◆ Required work
Whenever a line below holds the word "numberwithin", count it; then give the total and nothing else.

Dataset records

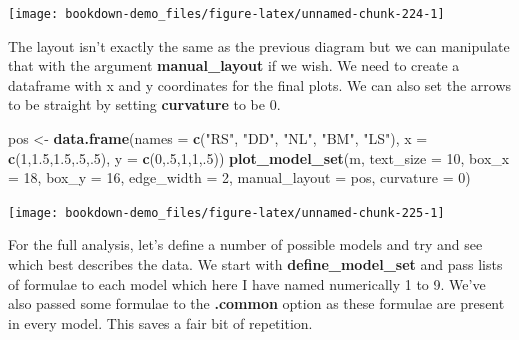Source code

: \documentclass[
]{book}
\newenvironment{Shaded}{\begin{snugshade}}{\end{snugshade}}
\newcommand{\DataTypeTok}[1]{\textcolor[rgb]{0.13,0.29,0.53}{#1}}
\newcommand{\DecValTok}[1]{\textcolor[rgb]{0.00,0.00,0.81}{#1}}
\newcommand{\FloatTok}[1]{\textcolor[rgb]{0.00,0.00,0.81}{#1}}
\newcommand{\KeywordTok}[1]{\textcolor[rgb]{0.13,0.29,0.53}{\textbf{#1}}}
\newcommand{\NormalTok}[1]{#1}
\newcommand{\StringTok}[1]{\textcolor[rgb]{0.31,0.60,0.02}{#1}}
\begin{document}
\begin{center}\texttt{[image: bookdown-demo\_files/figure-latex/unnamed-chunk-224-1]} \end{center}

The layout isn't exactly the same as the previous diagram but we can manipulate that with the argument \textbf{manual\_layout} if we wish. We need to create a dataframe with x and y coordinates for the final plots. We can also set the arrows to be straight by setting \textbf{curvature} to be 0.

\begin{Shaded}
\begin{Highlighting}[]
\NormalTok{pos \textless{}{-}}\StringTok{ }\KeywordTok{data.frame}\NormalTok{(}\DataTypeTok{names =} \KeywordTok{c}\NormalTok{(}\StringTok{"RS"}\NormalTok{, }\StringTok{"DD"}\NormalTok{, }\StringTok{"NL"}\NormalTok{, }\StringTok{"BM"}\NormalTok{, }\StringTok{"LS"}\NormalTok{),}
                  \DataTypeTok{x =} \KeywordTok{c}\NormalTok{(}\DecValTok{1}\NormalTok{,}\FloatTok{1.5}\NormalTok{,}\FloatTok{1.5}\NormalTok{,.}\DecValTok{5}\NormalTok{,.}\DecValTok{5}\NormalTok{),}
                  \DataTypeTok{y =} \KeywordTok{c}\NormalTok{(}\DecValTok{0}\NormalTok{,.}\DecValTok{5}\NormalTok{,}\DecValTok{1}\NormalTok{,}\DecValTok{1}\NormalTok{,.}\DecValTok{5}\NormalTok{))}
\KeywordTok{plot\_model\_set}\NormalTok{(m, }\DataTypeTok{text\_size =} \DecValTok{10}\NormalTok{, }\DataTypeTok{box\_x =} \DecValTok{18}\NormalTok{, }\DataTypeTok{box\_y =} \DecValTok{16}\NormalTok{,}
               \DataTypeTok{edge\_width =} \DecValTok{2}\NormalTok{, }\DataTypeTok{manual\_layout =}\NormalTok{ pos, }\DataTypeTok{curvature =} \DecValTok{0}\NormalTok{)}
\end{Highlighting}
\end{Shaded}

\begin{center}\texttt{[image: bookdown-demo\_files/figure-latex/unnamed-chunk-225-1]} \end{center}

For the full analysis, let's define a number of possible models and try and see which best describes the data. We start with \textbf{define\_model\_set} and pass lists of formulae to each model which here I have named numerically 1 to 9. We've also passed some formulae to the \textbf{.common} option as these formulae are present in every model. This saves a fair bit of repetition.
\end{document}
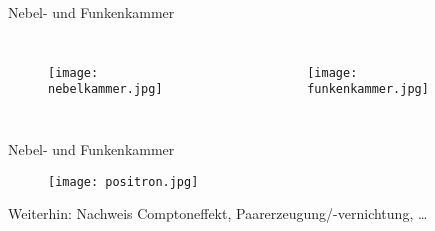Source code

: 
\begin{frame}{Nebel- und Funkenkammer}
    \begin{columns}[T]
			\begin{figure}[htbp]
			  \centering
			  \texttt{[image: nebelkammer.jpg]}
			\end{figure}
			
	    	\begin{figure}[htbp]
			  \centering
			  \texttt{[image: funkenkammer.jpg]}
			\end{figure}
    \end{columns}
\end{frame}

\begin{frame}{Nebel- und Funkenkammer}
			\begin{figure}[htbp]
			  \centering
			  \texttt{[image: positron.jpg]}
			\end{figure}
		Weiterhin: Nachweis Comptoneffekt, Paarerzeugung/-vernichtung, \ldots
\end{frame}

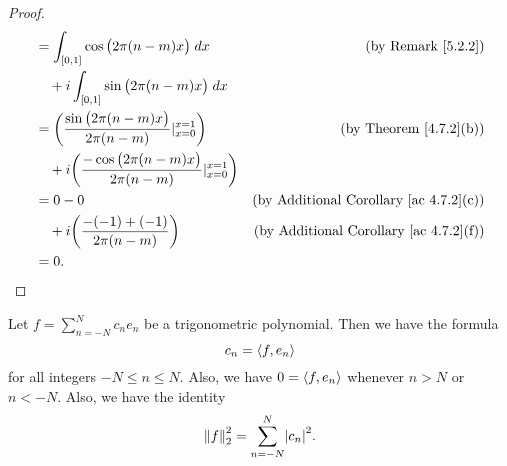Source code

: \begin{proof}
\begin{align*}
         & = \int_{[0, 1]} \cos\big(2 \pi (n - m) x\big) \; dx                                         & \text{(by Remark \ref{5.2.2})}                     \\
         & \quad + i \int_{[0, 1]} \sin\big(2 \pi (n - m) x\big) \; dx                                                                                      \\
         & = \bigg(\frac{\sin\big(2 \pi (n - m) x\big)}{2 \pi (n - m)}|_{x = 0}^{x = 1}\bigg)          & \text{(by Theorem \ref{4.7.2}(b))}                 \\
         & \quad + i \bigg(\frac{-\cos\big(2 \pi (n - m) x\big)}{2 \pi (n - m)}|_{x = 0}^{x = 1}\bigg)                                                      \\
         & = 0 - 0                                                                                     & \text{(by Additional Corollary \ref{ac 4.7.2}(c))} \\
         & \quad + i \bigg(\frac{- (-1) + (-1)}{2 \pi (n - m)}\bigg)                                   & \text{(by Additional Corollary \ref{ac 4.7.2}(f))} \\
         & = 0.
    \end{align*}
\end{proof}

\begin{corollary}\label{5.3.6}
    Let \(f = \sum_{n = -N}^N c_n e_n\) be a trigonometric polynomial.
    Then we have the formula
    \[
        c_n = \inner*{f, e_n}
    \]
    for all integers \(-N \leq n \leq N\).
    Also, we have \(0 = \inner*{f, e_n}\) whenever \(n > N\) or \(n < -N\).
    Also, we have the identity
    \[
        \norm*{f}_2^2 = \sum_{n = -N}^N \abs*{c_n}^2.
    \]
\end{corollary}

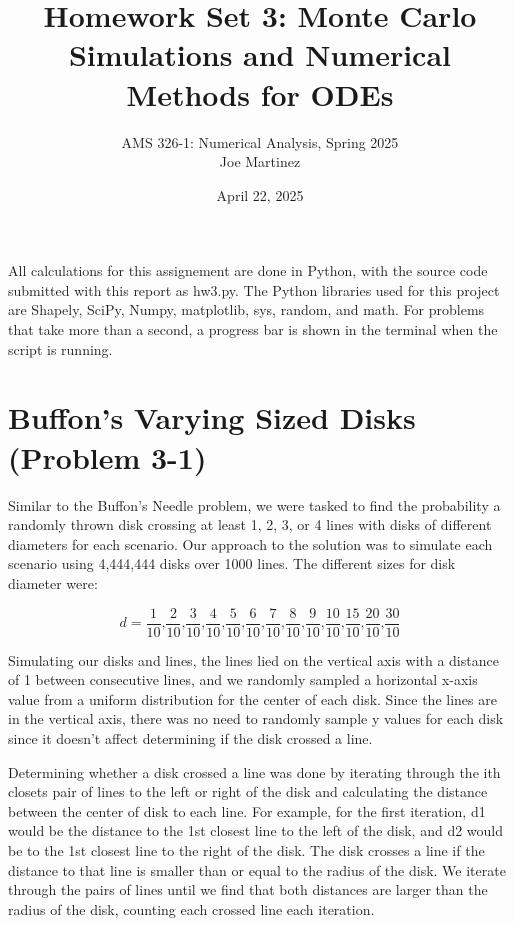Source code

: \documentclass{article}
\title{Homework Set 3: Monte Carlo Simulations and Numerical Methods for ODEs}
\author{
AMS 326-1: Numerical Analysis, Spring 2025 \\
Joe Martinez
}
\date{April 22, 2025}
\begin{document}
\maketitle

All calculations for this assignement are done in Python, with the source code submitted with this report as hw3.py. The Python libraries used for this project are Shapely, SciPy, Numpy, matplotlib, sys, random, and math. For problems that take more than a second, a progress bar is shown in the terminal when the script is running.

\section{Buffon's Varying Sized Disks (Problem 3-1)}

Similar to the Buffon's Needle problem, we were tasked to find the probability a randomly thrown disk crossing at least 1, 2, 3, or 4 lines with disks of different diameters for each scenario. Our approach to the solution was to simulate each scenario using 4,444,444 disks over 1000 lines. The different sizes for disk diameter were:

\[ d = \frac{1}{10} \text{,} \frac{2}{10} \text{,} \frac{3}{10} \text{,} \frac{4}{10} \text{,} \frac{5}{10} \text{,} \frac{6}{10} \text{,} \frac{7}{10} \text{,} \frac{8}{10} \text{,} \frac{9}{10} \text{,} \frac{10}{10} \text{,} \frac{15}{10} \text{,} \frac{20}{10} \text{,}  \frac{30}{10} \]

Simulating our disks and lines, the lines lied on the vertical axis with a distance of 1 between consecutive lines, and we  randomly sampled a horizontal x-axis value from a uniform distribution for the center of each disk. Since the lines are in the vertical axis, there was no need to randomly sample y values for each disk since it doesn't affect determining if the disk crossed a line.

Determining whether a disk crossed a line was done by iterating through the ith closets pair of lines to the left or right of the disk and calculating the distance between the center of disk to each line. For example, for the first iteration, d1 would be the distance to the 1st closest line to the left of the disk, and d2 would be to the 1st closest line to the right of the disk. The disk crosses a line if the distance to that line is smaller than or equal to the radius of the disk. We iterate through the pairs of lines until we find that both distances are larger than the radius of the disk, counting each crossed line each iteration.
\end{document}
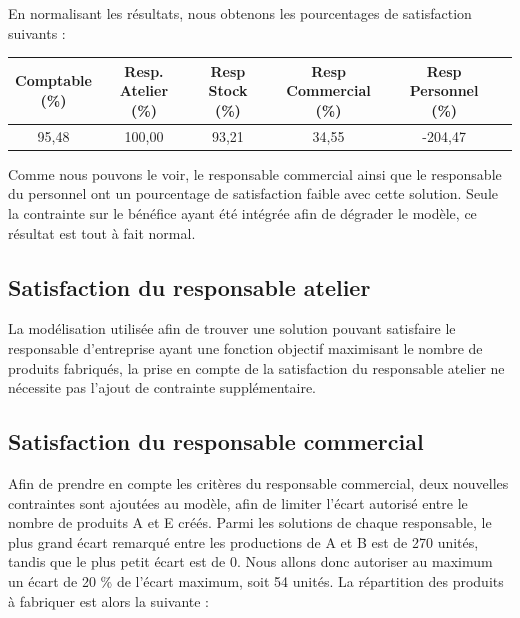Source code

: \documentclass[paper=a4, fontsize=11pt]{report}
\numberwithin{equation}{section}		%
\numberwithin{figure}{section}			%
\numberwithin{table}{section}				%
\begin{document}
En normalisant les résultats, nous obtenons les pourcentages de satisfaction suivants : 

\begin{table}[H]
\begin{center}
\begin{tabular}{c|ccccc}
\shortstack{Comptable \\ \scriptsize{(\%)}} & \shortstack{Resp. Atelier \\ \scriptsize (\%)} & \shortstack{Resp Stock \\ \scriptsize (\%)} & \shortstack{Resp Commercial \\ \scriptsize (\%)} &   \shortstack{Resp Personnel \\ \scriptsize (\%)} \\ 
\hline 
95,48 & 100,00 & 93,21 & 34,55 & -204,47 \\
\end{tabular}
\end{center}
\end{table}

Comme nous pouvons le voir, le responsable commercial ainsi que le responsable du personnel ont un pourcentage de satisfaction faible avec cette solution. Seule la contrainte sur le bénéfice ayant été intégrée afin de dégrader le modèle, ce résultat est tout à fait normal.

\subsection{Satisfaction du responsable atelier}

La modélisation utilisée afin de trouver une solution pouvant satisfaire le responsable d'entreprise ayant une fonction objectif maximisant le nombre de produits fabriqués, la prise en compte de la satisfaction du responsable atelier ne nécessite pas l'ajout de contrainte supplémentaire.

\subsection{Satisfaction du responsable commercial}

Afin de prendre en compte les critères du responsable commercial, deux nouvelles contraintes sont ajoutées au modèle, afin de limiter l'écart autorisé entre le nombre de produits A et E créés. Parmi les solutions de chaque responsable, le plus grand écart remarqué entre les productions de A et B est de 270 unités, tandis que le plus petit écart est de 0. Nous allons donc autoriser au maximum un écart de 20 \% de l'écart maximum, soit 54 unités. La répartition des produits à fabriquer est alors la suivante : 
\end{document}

◆ Problem solution
3